In 2010, Microsoft researchers—together with colleagues from Murdoch University in Western Australia, the University of Western Australia, and Fundación Ciencia para la Vida in Chile—explored this evolutionary struggle. Their study focused on human leukocyte antigen (HLA) molecules, which sample cellular proteins and present them on the cellular surface for examination by our immune system. (See Mapping the Landscape of Host-Pathogen Coevolution: HLA Class I Binding and Its Relationship with Evolutionary Conservation in Human and Viral Proteins).
When viruses infect a cell, they bring their own genetic material into the cell and use cellular resources to propagate. As a result, HLA molecules present viral proteins on the infected cell’s surface, spurring an immune attack on the "odd" cells. However, viruses often mutate to evade detection, altering the protein segments that HLA molecules are most likely to present.
On the other side, the distribution of the thousands of HLA variants present in human populations can change over many generations. This sets up an evolutionary game: viruses on one side, our immune system on the other. To analyze this contest, the researchers quantified HLA-binding preferences according to targeting efficiency, a novel measure that captures the correlation between HLA-binding affinities and the genetic conservation in the targeted regions. In theory, HLA molecules should draw attention to protein segments that are shared across related viral species, as such regions should be functionally important and thus immutable.
Analysis of targeting efficiencies indicated that HLA molecules do indeed prefer to target such conserved regions. The magnitude of this preference varies in a way that shows evidence of target splitting, where two different HLA loci focus on different viral families. This phenomenon is consistent with theoretical biology predictions for predator-prey models and indicates that targeting efficiency as a measure of the HLA-virus links will be useful in analyzing viral evolution. Furthermore, in many cases the host’s total targeting efficiency scores for various viruses correlate with clinical outcomes, offering a potentially useful system of measures for analyzing infection outcomes in individual patients or entire human populations under different conditions, such as post-vaccination or following a previous viral infection.
Primary Researchers
Simon Mallal is director of the Institute for Immunology and Infectious Diseases at Murdoch University and a clinical immunologist and immunopathologist at Royal Perth Hospital. He studied Medicine at the University of Western Australia; has managed patients with HIV, autoimmune, and allergic disease in Perth since 1987; and supervises the associated routine diagnostic immunology and molecular biology laboratory. He is a clinical immunologist trained in Internal Medicine and Immunopathology and completed a post-doctoral Fellowship in Infectious Diseases at the Johns Hopkins School of Medicine.

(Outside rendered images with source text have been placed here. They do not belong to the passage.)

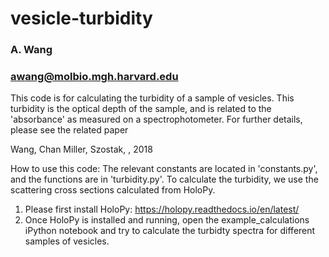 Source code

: # vesicle-turbidity
### A. Wang
### awang@molbio.mgh.harvard.edu

This code is for calculating the turbidity of a sample of vesicles. This turbidity is the
optical depth of the sample, and is related to the 'absorbance' as measured on a 
spectrophotometer. For further details, please see the related paper

Wang, Chan Miller, Szostak, <journal>, 2018

How to use this code:
The relevant constants are located in 'constants.py', and the functions are in 'turbidity.py'.
To calculate the turbidity, we use the scattering cross sections calculated from HoloPy.

1. Please first install HoloPy:
   https://holopy.readthedocs.io/en/latest/
2. Once HoloPy is installed and running, open the example_calculations iPython notebook and try
   to calculate the turbidty spectra for different samples of vesicles.
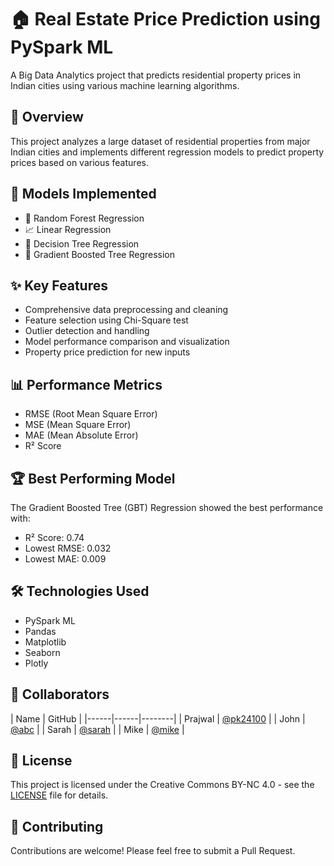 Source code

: # 🏠 Real Estate Price Prediction using PySpark ML

A Big Data Analytics project that predicts residential property prices in Indian cities using various machine learning algorithms.

## 🎯 Overview

This project analyzes a large dataset of residential properties from major Indian cities and implements different regression models to predict property prices based on various features.

## 🔧 Models Implemented

- 🌲 Random Forest Regression
- 📈 Linear Regression  
- 🌳 Decision Tree Regression
- 🚀 Gradient Boosted Tree Regression

## ✨ Key Features

- Comprehensive data preprocessing and cleaning
- Feature selection using Chi-Square test
- Outlier detection and handling
- Model performance comparison and visualization
- Property price prediction for new inputs

## 📊 Performance Metrics

- RMSE (Root Mean Square Error)
- MSE (Mean Square Error) 
- MAE (Mean Absolute Error)
- R² Score

## 🏆 Best Performing Model

The Gradient Boosted Tree (GBT) Regression showed the best performance with:
- R² Score: 0.74
- Lowest RMSE: 0.032
- Lowest MAE: 0.009

## 🛠️ Technologies Used

- PySpark ML
- Pandas
- Matplotlib
- Seaborn
- Plotly

## 👥 Collaborators
| Name | GitHub |
|------|------|--------|
| Prajwal  | [@pk24100](https://github.com/pk24100) |
| John | [@abc](https://github.com/abc) |
| Sarah | [@sarah](https://github.com/sarah) |
| Mike |  [@mike](https://github.com/mike) |

## 📝 License
This project is licensed under the Creative Commons BY-NC 4.0 - see the [LICENSE](LICENSE) file for details.

## 🤝 Contributing
Contributions are welcome! Please feel free to submit a Pull Request.

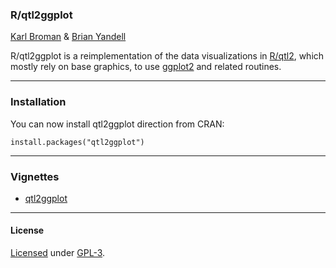 ### R/qtl2ggplot

[Karl Broman](https://kbroman.org) & [Brian Yandell](http://pages.stat.wisc.edu/~yandell/)

R/qtl2ggplot is a reimplementation of the data visualizations in
[R/qtl2](https://github.com/rqtl/qtl2), which mostly rely on base
graphics, to use [ggplot2](https://ggplot2.tidyverse.org/) and related routines.

---

### Installation

You can now install qtl2ggplot direction from CRAN:

    install.packages("qtl2ggplot")

---

### Vignettes

- [qtl2ggplot](https://cran.r-project.org/web/packages/qtl2ggplot/vignettes/qtl2ggplot.html)

---

#### License

[Licensed](License.md) under [GPL-3](https://www.r-project.org/Licenses/GPL-3).
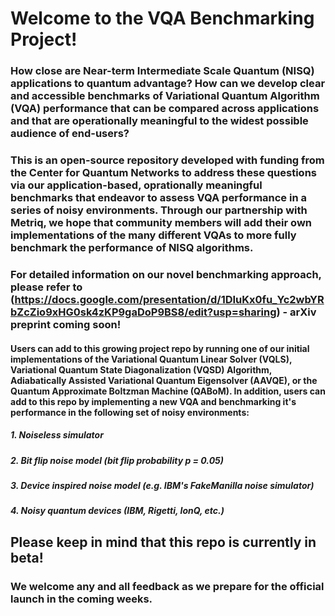 # Welcome to the VQA Benchmarking Project!

### How close are Near-term Intermediate Scale Quantum (NISQ) applications to quantum advantage? How can we develop clear and accessible benchmarks of Variational Quantum Algorithm (VQA) performance that can be compared across applications and that are operationally meaningful to the widest possible audience of end-users?

### This is an open-source repository developed with funding from the Center for Quantum Networks to address these questions via our application-based, oprationally meaningful benchmarks that endeavor to assess VQA performance in a series of noisy environments. Through our partnership with Metriq, we hope that community members will add their own implementations of the many different VQAs to more fully benchmark the performance of NISQ algorithms.

### For detailed information on our novel benchmarking approach, please refer to (https://docs.google.com/presentation/d/1DIuKx0fu_Yc2wbYRbZcZio9xHG0sk4zKP9gaDoP9BS8/edit?usp=sharing) - arXiv preprint coming soon!

#### Users can add to this growing project repo by running one of our initial implementations of the Variational Quantum Linear Solver (VQLS), Variational Quantum State Diagonalization (VQSD) Algorithm, Adiabatically Assisted Variational Quantum Eigensolver (AAVQE), or the Quantum Approximate Boltzman Machine (QABoM). In addition, users can add to this repo by implementing a new VQA and benchmarking it's performance in the following set of noisy environments:

##### 1. Noiseless simulator
##### 2. Bit flip noise model (bit flip probability p = 0.05)
##### 3. Device inspired noise model (e.g. IBM's FakeManilla noise simulator)
##### 4. Noisy quantum devices (IBM, Rigetti, IonQ, etc.)
    
## Please keep in mind that this repo is currently in beta! 
### We welcome any and all feedback as we prepare for the official launch in the coming weeks.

He has had a longstanding research interest in the major histocompatibility complex (MHC) and genetic influences on clinical outcomes in HIV and other diseases. More recently, he has focused on viral adaptation to HLA-restricted immune responses and the implications of this for HIV vaccine immunogen design. His group also studies the genetics and pathogenesis of hypersensitivity to abacavir and nevirapine and the long-term complications of anti-retroviral therapy with a particular focus on mitochondrial toxicity and subcutaneous fat wasting. He was the recipient of the West Australian Premier’s Award in Science in 2005.
Tomer Hertz received his B.Sc. degree in Computer Science and the Amirim Interdisciplinary Program in the Humanities for outstanding students from the Hebrew University in 1999, and his Ph.D. in Computational Neuroscience from the Hebrew University in 2007. He then received postdoctoral training in the Microsoft Research eScience group, working with Nebojsa Jojic.

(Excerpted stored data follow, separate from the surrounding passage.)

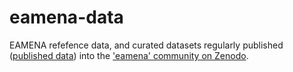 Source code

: # eamena-data

EAMENA refefence data, and curated datasets regularly published ([published data](https://github.com/eamena-project/eamena-data/tree/main/published-data)) into the ['eamena' community on Zenodo](https://zenodo.org/communities/eamena).







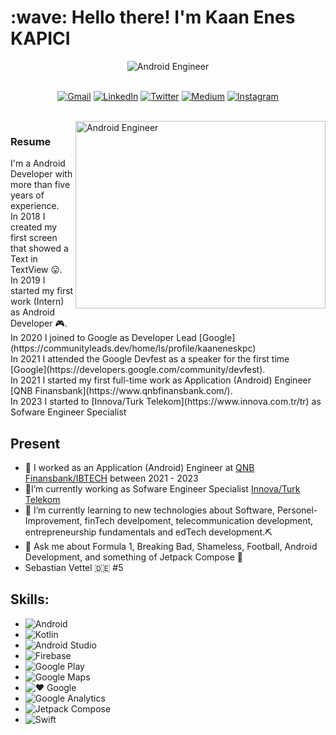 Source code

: <h1 align="left" id="kaaneneskpc-title"> :wave: Hello there! I'm Kaan Enes KAPICI </h1>

<div align=center>
  <img src="https://github.com/kaaneneskpc/kaaneneskpc/assets/32849662/c748a8f1-2a53-4870-b9fa-ea230834a237" alt="Android Engineer" />
</div>

<br/>

<p align="center">
  <a href="mailto:kaaneneskpc1@gmail.com"><img src="https://img.icons8.com/bubbles/75/000000/gmail.png" alt="Gmail"/></a>
  <a href="https://www.linkedin.com/in/kaaneneskpc/"><img src="https://img.icons8.com/bubbles/75/000000/linkedin.png" alt="LinkedIn"/></a>
  <a href="https://twitter.com/kaaneneskpc"><img src="https://img.icons8.com/bubbles/75/000000/twitter-circled.png" alt="Twitter"/></a>
  <a href="https://medium.com/@kaaneneskpc"><img src="https://img.icons8.com/bubbles/75/000000/medium-new.png" alt="Medium"/></a>
  <a href="https://www.instagram.com/kaaneneskpc/"><img src="https://img.icons8.com/bubbles/75/000000/instagram-new--v2.png" alt="Instagram"/></a>
</p>

<br/>

<img align="right" height="300" width="400" src="https://i.pinimg.com/originals/e4/26/70/e426702edf874b181aced1e2fa5c6cde.gif" alt="Android Engineer" />

<h3 align="left"> Resume </h3>
I'm a Android Developer with more than five years of experience.</br>
In 2018 I created my first screen that showed a Text in TextView 😛.</br>
In 2019 I started my first work (Intern) as Android Developer 🎮.</br>
In 2020 I joined to Google as Developer Lead [Google](https://communityleads.dev/home/ls/profile/kaaneneskpc)</br>
In 2021 I attended the Google Devfest as a speaker for the first time [Google](https://developers.google.com/community/devfest).</br>
In 2021 I started my first full-time work as Application (Android) Engineer [QNB Finansbank](https://www.qnbfinansbank.com/).</br>
In 2023 I started to [Innova/Turk Telekom](https://www.innova.com.tr/tr) as Sofware Engineer Specialist

## Present
- 🔭 I worked as an Application (Android) Engineer at [QNB Finansbank/IBTECH](https://www.qnbfinansbank.com/) between 2021 - 2023
- 🔭I’m currently working as Sofware Engineer Specialist [Innova/Turk Telekom](https://www.innova.com.tr/tr)
- 🌱 I’m currently learning to new technologies about Software, Personel-Improvement, finTech develpoment, 
telecommunication development, entrepreneurship fundamentals and edTech development.⛏
- 💬 Ask me about Formula 1, Breaking Bad, Shameless, Football, Android Development, and something of Jetpack Compose 🚀
- Sebastian Vettel 🇩🇪 #5

## Skills: 

<ul>
        <li>
            <img src="https://img.shields.io/badge/Android-3DDC84?style=for-the-badge&logo=android&logoColor=white&labelColor=101010" alt="Android">
        </li>
        <li>
            <img src="https://img.shields.io/badge/Kotlin-0095D5?style=for-the-badge&logo=kotlin&logoColor=white&labelColor=101010" alt="Kotlin">
        </li>
        <li>
            <img src="https://img.shields.io/badge/Android_Studio-3DDC84?style=for-the-badge&logo=android-studio&logoColor=white&labelColor=101010" alt="Android Studio">
        </li>
        <li>
            <img src="https://img.shields.io/badge/Firebase-FFCA28?style=for-the-badge&logo=firebase&logoColor=white&labelColor=101010" alt="Firebase">
        </li>
        <li>
            <img src="https://img.shields.io/badge/Google_Play-414141?style=for-the-badge&logo=google%20play&logoColor=white&labelColor=101010" alt="Google Play">
        </li>
        <li>
            <img src="https://img.shields.io/badge/Google_Maps-4285F4?style=for-the-badge&logo=google%20maps&logoColor=white&labelColor=101010" alt="Google Maps">
        </li>
        <li>
            <img src="https://img.shields.io/badge/❤️_Google-EC1C24?style=for-the-badge&logo=google&logoColor=white&labelColor=101010" alt="❤️ Google">
        </li>
        <li>
            <img src="https://img.shields.io/badge/Google_Analytics-E37400?style=for-the-badge&logo=google%20analytics&logoColor=white&labelColor=101010" alt="Google Analytics">
        </li>
        <li>
            <img src="https://img.shields.io/badge/Jetpack%20Compose-3DDC84?style=for-the-badge&logo=android&logoColor=white&labelColor=101010" alt="Jetpack Compose">
        </li>
        <li>
            <img src="https://img.shields.io/badge/swift-F54A2A?style=for-the-badge&logo=swift&logoColor=white&labelColor=101010" alt="Swift">
        </li>
    </ul>

</br>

His general research interests are in machine learning and computational immunology. His research in the field of machine learning focuses mainly on learning distance functions using equivalence constraints, with applications in semi-supervised learning, clustering, and kernel learning. Within the field of computational immunology, he has developed a framework for major histocompatibility complex (MHC) protein-peptide binding prediction and MHC supertype classification. His recent work focuses on T-cell and B-cell immunodominance, HLA binding prediction and its applications in vaccine design, sieve analysis, improved epitope mapping protocols, developing computational models of T-cell immunodominance, and developing a high-throughput platform for high-resolution mapping of B-cell responses by using antigen microarrays.
Nebojsa Jojic is a principal researcher at Microsoft Research. Nebojsa is interested in machine-learning approaches to building compact representations of natural signals that reveal patterns of scientific and practical importance.